Also On: Xbox One, PS3, Xbox 360, PC
Developer: Platinum Games
On one hand, I feel sort of bad for developer Platinum Games when it comes to Teenage Mutant Ninja Turtles: Mutants in Manhattan. Their pedigree is such that you just sort of expect Bayonetta levels of genius from their action titles, and when that doesn’t happen, you can’t help but feel disappointed. So maybe it’s partially my fault for coming in with high expectations here, but boy oh boy does Mutants in Manhattan manage to miss the mark. It’s not a complete dumpster fire, but it certainly doesn’t hold up compared to Platinum’s library of generally excellent releases.
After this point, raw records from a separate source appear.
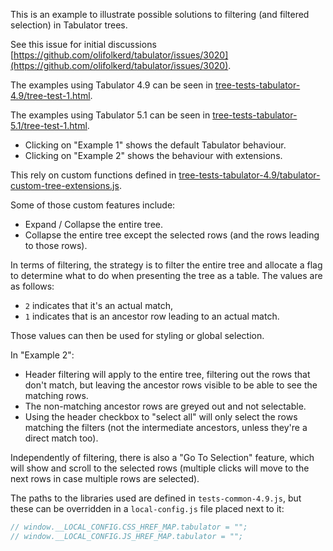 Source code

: 
This is an example to illustrate possible solutions to filtering (and filtered selection) in Tabulator trees.

See this issue for initial discussions [https://github.com/olifolkerd/tabulator/issues/3020](https://github.com/olifolkerd/tabulator/issues/3020).

The examples using Tabulator 4.9 can be seen in [tree-tests-tabulator-4.9/tree-test-1.html](tree-tests-tabulator-4.9/tree-test-1.html).

The examples using Tabulator 5.1 can be seen in [tree-tests-tabulator-5.1/tree-test-1.html](tree-tests-tabulator-5.1/tree-test-1.html).


- Clicking on "Example 1" shows the default Tabulator behaviour.
- Clicking on "Example 2" shows the behaviour with extensions.


This rely on custom functions defined in [tree-tests-tabulator-4.9/tabulator-custom-tree-extensions.js](tree-tests-tabulator-4.9/tabulator-custom-tree-extensions.js).

Some of those custom features include:
- Expand / Collapse the entire tree.
- Collapse the entire tree except the selected rows (and the rows leading to those rows).

In terms of filtering, the strategy is to filter the entire tree and allocate a flag to determine what to do when presenting the tree as a table. The values are as follows:
- `2` indicates that it's an actual match,
- `1` indicates that is an ancestor row leading to an actual match.

Those values can then be used for styling or global selection.

In "Example 2":
- Header filtering will apply to the entire tree, filtering out the rows that don't match, but leaving the ancestor rows visible to be able to see the matching rows.
- The non-matching ancestor rows are greyed out and not selectable.
- Using the header checkbox to "select all" will only select the rows matching the filters (not the intermediate ancestors, unless they're a direct match too).

Independently of filtering, there is also a "Go To Selection" feature, which will show and scroll to the selected rows (multiple clicks will move to the next rows in case multiple rows are selected).


The paths to the libraries used are defined in `tests-common-4.9.js`, but these can be overridden in a `local-config.js` file placed next to it:

```javascript
// window.__LOCAL_CONFIG.CSS_HREF_MAP.tabulator = "";
// window.__LOCAL_CONFIG.JS_HREF_MAP.tabulator = "";
```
There are a few things right about this TMNT game. It adopts the art style of the IDW TMNT comics, which I generally enjoy. The game is pretty well animated, the cutscenes evoke the classic sense of TMNT of humor, and while the level designs are pretty bland and repetitive, at least everything is fairly well rendered. Yes, the game doesn’t run at 60 frames per second, but it still doesn’t look bad in motion. I also like that each Turtle has their own set of special abilities at the onset, and I appreciate that you can loadout each Turtle to fit your needs before any given level. I also enjoy the idea behind the boss fights, even if I didn’t enjoy the actual fighting that goes along with it. Having these large, somewhat difficult encounters against hulking brutes like Rocksteady makes sense, along with the idea that it should take all 4 turtles to take down one of the enemy mutants.
But that’s about all the positives I can muster up for Mutants in Manhattan. The rest of the game is an unorganized mess of ideas and half-concepts that never meshes together into something enjoyable. Levels are peppered with items that can be used to purchase goods from Splinter, but those purchases are rarely useful outside of topping off your health. Each stage is a collection of random events, none of which are particularly fun, culminating in a boss fight that feels like a slogfest because each turtle hits with an impact akin to a pillow.
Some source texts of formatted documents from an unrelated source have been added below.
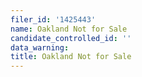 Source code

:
 ```yaml
---
filer_id: '1425443'
name: Oakland Not for Sale
candidate_controlled_id: ''
data_warning: 
title: Oakland Not for Sale
---
```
The combat mechanics are there on paper, with a dodge and parry ability that should feel satisfying when pulled off successfully, but it’s rarely worth the effort. Most of the time boss battles will be spent waiting for the cooldowns on your special abilities to wind down, because using those is about the only way to make a significant impact in a fight. Even basic enemies are a chore, especially since the brain-dead A.I. of the other turtles tends to become easily distracted, making it difficult to focus their attention on your current target. There are some basic A.I. commands built in here, but I’ll be damned if I could ever get my “partners” to follow along when needed.
Multiplayer alleviates some of this, and is certainly the best way to experience Mutants in Manhattan. However, at least on PS4, online multiplayer feels as if it’s DOA. The game hasn’t been out much more than a couple weeks, and I can only ever find 2 or 3 active lobbies. Even then, it’s a rare occasion to get a full group of people together at this point, and sometimes joining up just times out or all parties hit ready and nothing ever happens, making the online experience needlessly frustrating.
I unfortunately can’t really suggest anyone should pick up Teenage Mutant Ninja Turtles: Mutants in Manhattan. As a pretty big fan of the franchise, and the old arcade hits, this game does little to capture the sense of fun in any way that actually matters. Instead you are left with a 3 hour game that feels longer for all the wrong reasons. Hopefully Platinum bounces back with something amazing after this, because it’s going to take a lot to wash out the bad taste that Mutants in Manhattan has left behind.